Anyone who has paid the least attention during the past two decades will be aware of the hegemony that the implications of gay marriage exert, positively or negatively, over democratically conceivable thought in Canada.

What the country’s highest court will settle at the end of this week is whether that political constraint now has the implacability of constitutional force. It will determine what remains of our freedom to have, hold and live by socially unorthodox opinions about marriage and sexuality, yes, but also the boundary between the private and the public, the meaning of genuine pluralism and the characteristics of authentic diversity.

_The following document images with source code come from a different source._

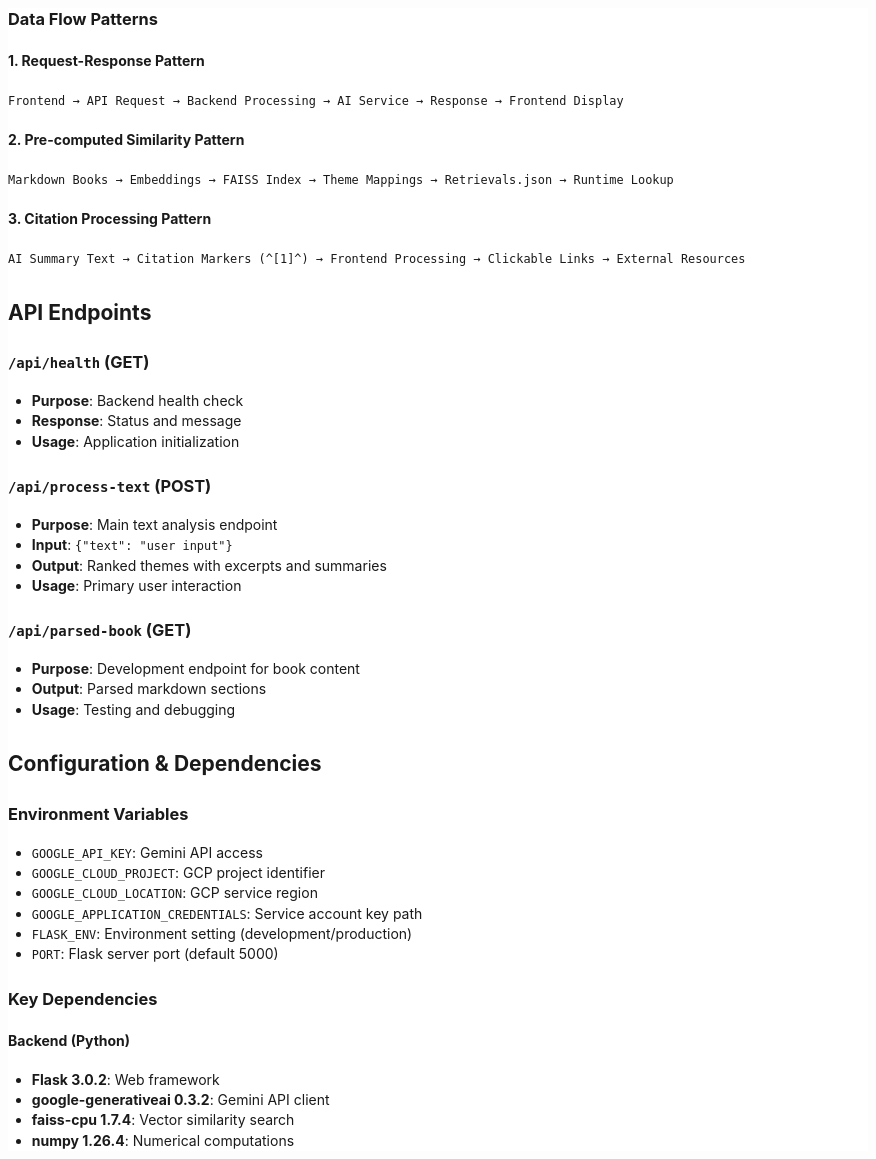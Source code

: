 ### Data Flow Patterns

#### 1. Request-Response Pattern
```
Frontend → API Request → Backend Processing → AI Service → Response → Frontend Display
```

#### 2. Pre-computed Similarity Pattern
```
Markdown Books → Embeddings → FAISS Index → Theme Mappings → Retrievals.json → Runtime Lookup
```

#### 3. Citation Processing Pattern
```
AI Summary Text → Citation Markers (^[1]^) → Frontend Processing → Clickable Links → External Resources
```

## API Endpoints

### `/api/health` (GET)
- **Purpose**: Backend health check
- **Response**: Status and message
- **Usage**: Application initialization

### `/api/process-text` (POST)
- **Purpose**: Main text analysis endpoint
- **Input**: `{"text": "user input"}`
- **Output**: Ranked themes with excerpts and summaries
- **Usage**: Primary user interaction

### `/api/parsed-book` (GET)
- **Purpose**: Development endpoint for book content
- **Output**: Parsed markdown sections
- **Usage**: Testing and debugging

## Configuration & Dependencies

### Environment Variables
- `GOOGLE_API_KEY`: Gemini API access
- `GOOGLE_CLOUD_PROJECT`: GCP project identifier
- `GOOGLE_CLOUD_LOCATION`: GCP service region
- `GOOGLE_APPLICATION_CREDENTIALS`: Service account key path
- `FLASK_ENV`: Environment setting (development/production)
- `PORT`: Flask server port (default 5000)

### Key Dependencies

#### Backend (Python)
- **Flask 3.0.2**: Web framework
- **google-generativeai 0.3.2**: Gemini API client
- **faiss-cpu 1.7.4**: Vector similarity search
- **numpy 1.26.4**: Numerical computations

Of course, the specifics of the Trinity Western case centre on religious freedom. The legal question at the heart of the matter is quite straightforward: Does religious freedom extend to a private Christian university applying its Christian standards to behaviours it will tolerate within its community when such standards are said to conflict with broader concepts of equality and with codified human rights?

Friday’s decision, then, will be truly significant, particularly if the court answers “No” to the question before it. It would mean overturning its own 2001 TWU decision, which in turn would mean Canadian religious freedom is in a far more precarious state than it was two decades ago.

As my colleague and director of the Cardus Religious Freedom Institute Andrew Bennett says, religious freedom is our foundational freedom because it safeguards the crucial quest for understanding questions about the purpose of life itself. It’s true, we don’t have a hierarchy of rights under our Charter of Rights and Freedoms. Unless we are free to examine the deepest question of why, however, we are necessarily circumscribed in every other freedom, be it of speech, conscience, association, mobility, or liberty and security of the person.

While acknowledging religious freedom as the ground from which all other freedoms arise, it remains a subset of freedom itself. Freedom is not, in the toxically nonsensical words of an ancient 1960s anthem, just another word for nothing left to lose. Freedom, in both our religious and political traditions, is that without which there is nothing.

Dostoevsky’s Grand Inquisitor is among those who would historically say that’s why freedom is too powerful and too difficult for mere human beings to be granted. As Canadians, as inheritors of the western tradition, however, we quite emphatically don’t agree (or at least we quite emphatically pretend we don’t agree).

Such disagreement is itself our assertion of what true freedom means, namely the capacity to dissent even from an orthodoxy that is socially dominant to the point of hegemony. Beyond even the religious freedom arguments it has made, that liberty of dissent is what Trinity Western is insisting it must be left free to have, to hold and to live.

What’s at stake in Friday’s ruling is whether such freedom remains constitutionally protected, legally justifiable and, most important of all, politically possible.

Peter Stockland is senior writer with the think-tank Cardus and publisher of Convivium.ca.